• ACTION ITEM
In the data below, how many lines contain the string "Usability"? Give only the figure.

[Collected data]
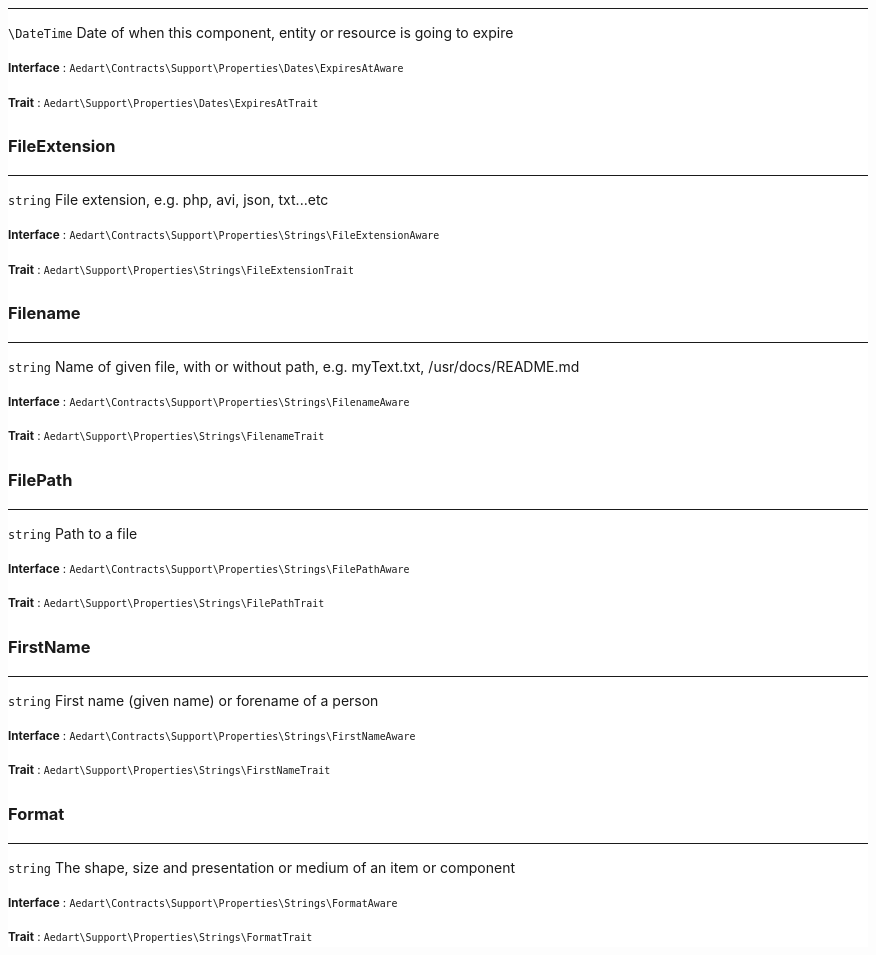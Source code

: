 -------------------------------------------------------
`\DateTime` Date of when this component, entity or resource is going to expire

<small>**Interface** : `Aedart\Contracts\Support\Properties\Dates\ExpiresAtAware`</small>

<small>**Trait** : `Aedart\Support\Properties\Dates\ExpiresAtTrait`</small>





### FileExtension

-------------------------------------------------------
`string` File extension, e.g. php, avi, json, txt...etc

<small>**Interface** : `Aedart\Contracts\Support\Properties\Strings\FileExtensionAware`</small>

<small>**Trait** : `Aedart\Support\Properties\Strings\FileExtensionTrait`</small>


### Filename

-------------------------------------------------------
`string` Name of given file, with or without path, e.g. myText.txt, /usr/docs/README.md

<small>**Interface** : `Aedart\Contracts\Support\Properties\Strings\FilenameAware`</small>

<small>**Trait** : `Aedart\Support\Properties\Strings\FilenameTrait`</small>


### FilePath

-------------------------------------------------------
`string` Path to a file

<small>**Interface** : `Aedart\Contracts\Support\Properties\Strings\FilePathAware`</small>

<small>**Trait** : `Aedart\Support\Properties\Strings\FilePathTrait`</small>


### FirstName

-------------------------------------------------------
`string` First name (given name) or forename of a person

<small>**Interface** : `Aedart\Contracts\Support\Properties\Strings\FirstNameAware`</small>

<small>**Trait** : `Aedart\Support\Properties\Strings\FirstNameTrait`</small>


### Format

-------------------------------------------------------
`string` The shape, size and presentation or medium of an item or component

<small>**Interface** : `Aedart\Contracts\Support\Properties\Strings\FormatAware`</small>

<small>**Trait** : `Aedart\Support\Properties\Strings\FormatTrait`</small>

* * *

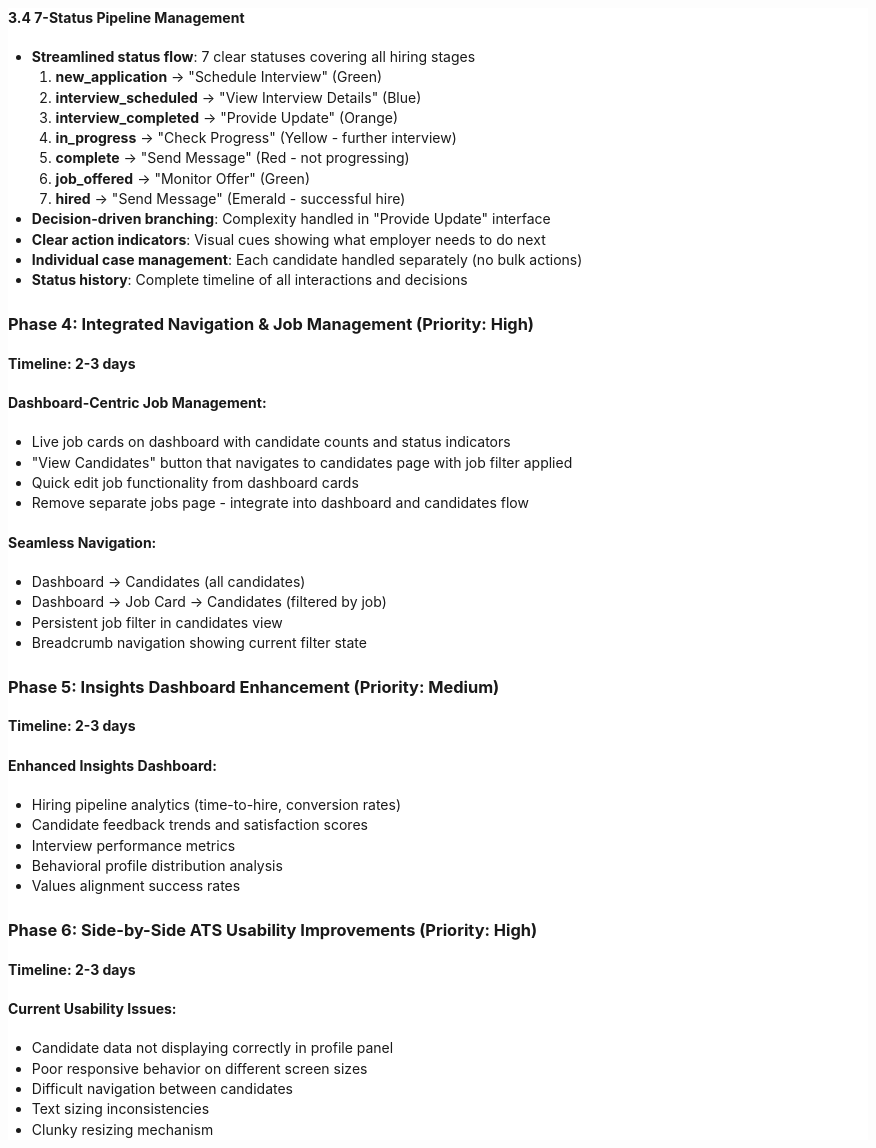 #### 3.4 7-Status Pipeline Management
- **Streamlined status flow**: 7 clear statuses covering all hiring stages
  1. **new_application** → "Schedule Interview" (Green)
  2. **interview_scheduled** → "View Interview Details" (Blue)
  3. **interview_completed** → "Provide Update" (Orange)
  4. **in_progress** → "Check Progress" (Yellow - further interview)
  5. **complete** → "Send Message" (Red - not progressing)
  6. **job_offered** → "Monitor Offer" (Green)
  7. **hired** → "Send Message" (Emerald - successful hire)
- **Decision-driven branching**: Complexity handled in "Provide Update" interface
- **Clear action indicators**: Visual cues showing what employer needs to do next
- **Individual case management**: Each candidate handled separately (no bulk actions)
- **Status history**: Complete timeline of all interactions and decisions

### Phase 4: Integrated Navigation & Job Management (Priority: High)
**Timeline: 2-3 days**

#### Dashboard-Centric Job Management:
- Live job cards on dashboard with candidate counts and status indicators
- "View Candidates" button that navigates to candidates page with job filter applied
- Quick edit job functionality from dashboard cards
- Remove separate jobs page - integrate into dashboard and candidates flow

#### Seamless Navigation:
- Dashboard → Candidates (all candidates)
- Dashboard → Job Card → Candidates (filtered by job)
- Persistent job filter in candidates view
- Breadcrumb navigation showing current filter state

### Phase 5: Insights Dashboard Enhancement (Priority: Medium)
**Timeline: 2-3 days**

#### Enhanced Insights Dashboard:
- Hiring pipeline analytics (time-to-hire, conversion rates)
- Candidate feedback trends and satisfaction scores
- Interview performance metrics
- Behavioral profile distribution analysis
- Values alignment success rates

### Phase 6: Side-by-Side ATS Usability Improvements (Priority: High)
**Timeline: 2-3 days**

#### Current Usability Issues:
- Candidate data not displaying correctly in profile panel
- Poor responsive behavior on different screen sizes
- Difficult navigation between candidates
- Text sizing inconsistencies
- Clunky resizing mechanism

--

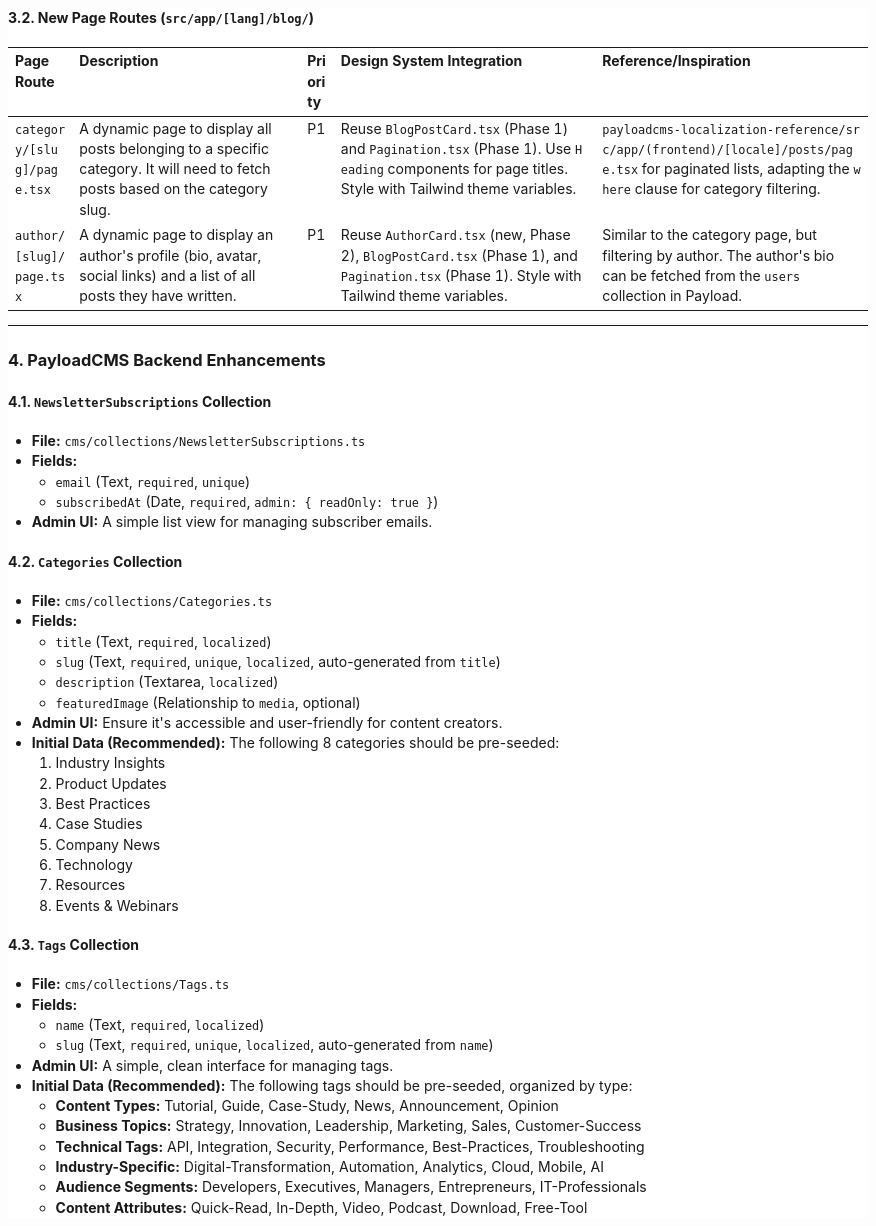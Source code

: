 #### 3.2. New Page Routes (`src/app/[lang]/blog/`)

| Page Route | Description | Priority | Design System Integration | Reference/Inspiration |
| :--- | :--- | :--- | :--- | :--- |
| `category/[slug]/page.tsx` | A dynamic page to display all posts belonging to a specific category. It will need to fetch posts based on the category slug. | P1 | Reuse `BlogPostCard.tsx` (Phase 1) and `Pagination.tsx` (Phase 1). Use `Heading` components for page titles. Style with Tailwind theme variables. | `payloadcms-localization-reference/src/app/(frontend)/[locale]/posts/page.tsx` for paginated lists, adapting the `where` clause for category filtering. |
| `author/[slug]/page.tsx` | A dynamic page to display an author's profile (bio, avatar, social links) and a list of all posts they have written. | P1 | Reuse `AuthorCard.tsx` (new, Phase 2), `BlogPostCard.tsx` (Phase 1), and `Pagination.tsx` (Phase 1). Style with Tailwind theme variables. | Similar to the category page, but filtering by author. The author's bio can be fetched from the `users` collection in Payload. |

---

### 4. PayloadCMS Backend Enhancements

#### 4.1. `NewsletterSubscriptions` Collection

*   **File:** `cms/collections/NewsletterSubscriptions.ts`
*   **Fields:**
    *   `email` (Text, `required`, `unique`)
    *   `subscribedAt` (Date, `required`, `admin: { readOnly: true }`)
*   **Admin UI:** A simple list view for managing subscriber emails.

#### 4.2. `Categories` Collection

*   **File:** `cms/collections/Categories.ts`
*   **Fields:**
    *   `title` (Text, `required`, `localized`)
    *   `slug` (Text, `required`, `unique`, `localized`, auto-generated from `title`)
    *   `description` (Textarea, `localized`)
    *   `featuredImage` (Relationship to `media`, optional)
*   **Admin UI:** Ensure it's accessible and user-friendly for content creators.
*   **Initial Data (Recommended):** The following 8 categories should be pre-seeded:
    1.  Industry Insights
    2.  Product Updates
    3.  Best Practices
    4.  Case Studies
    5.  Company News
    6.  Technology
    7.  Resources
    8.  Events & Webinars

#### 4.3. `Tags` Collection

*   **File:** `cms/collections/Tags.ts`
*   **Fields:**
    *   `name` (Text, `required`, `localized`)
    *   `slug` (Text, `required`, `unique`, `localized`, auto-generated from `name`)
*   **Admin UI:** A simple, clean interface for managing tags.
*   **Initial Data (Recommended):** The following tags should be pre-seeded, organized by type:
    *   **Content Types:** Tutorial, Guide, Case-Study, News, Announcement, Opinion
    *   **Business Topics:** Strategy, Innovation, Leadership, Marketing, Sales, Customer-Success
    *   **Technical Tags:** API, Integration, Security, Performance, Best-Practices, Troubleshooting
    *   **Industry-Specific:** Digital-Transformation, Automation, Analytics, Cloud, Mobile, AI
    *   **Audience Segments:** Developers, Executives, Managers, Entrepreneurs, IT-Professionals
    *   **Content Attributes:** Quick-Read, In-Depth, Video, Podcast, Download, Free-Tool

• ANSWER TO THIS TASK
2